WHAT YOU HAVE TO DO:
Look over the data below and give the number of lines containing the word "page", with no other words.

Saved entries:
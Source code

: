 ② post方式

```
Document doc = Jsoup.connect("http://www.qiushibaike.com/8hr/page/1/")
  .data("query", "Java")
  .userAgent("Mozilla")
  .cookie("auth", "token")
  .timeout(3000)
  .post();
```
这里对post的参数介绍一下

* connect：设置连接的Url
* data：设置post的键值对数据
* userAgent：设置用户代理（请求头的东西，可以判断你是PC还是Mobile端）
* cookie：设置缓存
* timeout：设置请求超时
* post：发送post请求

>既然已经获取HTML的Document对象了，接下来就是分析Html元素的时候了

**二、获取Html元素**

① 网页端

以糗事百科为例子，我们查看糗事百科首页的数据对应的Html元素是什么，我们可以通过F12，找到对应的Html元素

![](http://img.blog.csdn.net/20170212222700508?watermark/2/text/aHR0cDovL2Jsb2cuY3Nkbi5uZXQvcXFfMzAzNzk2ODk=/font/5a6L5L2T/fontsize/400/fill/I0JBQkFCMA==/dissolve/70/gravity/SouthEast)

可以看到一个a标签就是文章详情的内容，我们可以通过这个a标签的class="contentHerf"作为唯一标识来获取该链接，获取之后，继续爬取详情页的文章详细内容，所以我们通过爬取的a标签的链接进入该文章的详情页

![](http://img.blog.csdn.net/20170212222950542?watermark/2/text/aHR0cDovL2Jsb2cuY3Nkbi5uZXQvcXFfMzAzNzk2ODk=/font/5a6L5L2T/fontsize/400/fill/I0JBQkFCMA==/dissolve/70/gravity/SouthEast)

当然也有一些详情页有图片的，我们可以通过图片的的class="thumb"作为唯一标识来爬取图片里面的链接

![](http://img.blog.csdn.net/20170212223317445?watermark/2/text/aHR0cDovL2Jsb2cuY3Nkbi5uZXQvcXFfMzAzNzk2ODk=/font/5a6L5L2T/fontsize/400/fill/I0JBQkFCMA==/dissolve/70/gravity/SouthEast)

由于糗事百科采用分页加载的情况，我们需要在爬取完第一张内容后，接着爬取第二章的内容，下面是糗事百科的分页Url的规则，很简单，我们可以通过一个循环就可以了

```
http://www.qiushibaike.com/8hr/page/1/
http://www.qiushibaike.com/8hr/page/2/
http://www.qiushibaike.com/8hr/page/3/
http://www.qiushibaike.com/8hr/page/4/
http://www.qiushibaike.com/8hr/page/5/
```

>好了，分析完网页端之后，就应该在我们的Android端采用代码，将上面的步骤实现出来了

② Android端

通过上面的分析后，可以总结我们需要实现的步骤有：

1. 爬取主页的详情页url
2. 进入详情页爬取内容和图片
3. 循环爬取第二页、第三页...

--

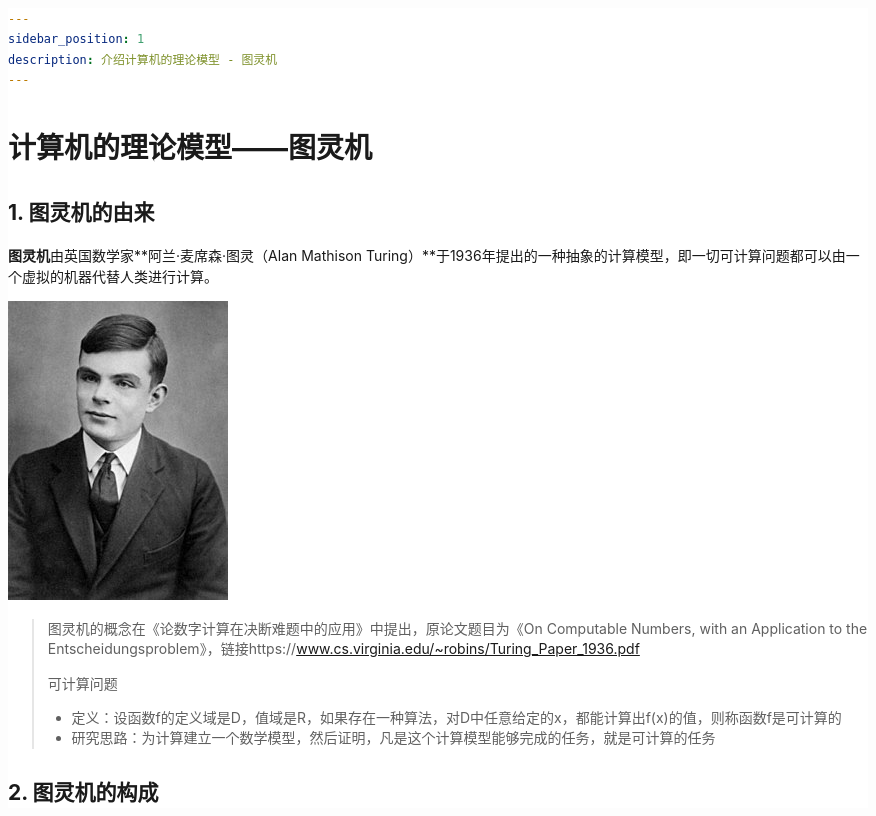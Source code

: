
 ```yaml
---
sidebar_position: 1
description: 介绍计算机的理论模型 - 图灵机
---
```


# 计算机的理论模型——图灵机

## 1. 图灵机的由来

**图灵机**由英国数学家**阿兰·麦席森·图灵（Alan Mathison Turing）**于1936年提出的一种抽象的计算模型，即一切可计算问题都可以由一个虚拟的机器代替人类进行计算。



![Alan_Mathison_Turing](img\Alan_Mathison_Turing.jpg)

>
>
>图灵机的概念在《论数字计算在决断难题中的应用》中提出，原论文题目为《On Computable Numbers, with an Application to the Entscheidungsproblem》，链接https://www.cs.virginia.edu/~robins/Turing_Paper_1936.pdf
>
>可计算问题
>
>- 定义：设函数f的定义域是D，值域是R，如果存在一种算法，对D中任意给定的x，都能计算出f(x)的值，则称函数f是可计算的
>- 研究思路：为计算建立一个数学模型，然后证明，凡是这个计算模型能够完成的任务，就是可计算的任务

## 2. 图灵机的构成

THE COMPLETED TASK:
6